Before we start trading bitcoin, we should do our own research. What is bitcoin? Is it worth to trade it? What strategy should I use?
Many people may think trading is easy, just buy at low and sell at high. It seems that saying is always easier than doing. However, in the most cases traders are losing money although they know this basic rules for trading. But why does people still lose money from trading? What is appropriate price to buy in? What is the right time to sell out? It seems complicated. It is all about trading skills. In this article I will present you some ways of trading strategies or tools used by most traders. Hopefully you could learn from it.
1. Buy low and Sell high
Investors buy low at the time of crashing or fair price, then holding them for long term in which the price fluctuation risk will be mitigated. We could see the all time price chart below, bitcoin price reached to the top $1200 at the end of 2013, then fell down afterwards. Now the price rebound to that level again. Many people anticipate it could pass that level and go up all the way.
Some long term traders will take up the opportunities of the black swan events, like Chinese Government Bans Financial Institutions From Using Bitcoin, bitfinex hack, Mt.Gox collapes, the change of government policies etc.
Whoever buys it up at this time and hold it in the future will make a great fortune. Bitcoin market is not robust enough to avoid the happening of such events. It is down to the ordinary investors who make decision to dump or stack up it. It is all proved at the price chart after the events. The price will bounce back previous level, even higher. It is known that bitcoin is new revolutionary technology, future’s money. As the decentralized blockchain technology develops and its ecosystem matures, people gradually adopt, use it and forgot the previous events.

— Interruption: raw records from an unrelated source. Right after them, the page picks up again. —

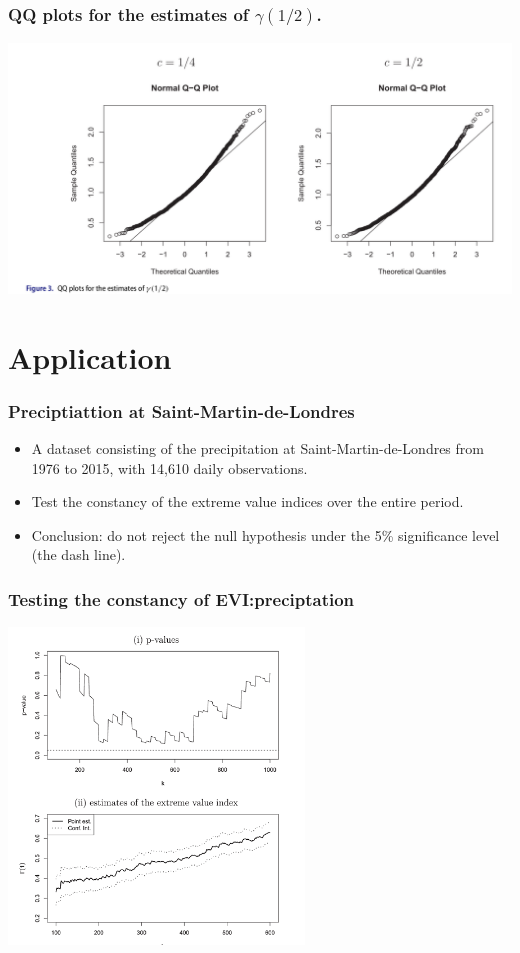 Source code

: \documentclass{beamer}
\begin{document}
\begin{frame}
    \frametitle{QQ plots for the estimates of $\gamma(1/2)$.}
    \begin{center}
        \includegraphics[width=1\textwidth]{figure3.png}
    \end{center}

    

\end{frame}
\section{Application}

\begin{frame}
    \frametitle{Preciptiattion at Saint-Martin-de-Londres}

\begin{itemize}
    \item A dataset consisting of the precipitation at Saint-Martin-de-Londres from 1976 to 2015, with 14,610 daily observations.
    \medskip
    \item Test the constancy of the extreme value indices over the entire period.
    \medskip
    \item Conclusion: do not reject the null hypothesis under the 5\% significance level (the dash line).
\end{itemize}
\end{frame}

\begin{frame}
    \frametitle{Testing the constancy of EVI:preciptation}
\begin{center}
    \includegraphics[width=0.59\textwidth]{image-20200429230720801}
\end{center}
    

\end{frame}
\end{document}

2. Swing Trading or Trend Following
Traders could do this kind of trades manually or through trading bot within limited time frame, like within hours, days, couple of days etc. Experienced Traders are using fundamental or technical ways analysis to find the opportunities of opening orders. Their goal is to earn quick profit in short time.
For technical analysis, users are studying price movement chart and getting some trading signals from some indicators, like Exponential Moving Average, MACD, Bollinger etc, which requires a lot of knowledge and trading experiences.
Some people relies on trading bot through predefined parameters (algorithm), which automatically open and close the positions, boost the order speed without intervention. Even with tiny bit of profit margin like 0.1%, 0.3% (exclude the trading cost), with the trading bot, hundreds of orders will be placed daily, Even you are in the sleep, the trading bot is still working. To get more than 7% profit margin is not that difficult. It is specially fit to the swing chart or uptrend market.
Some examples will be available below:
Buy when the price stays below the EMA1 and EMA2, sell at the price based on the buy price and the set profit margin.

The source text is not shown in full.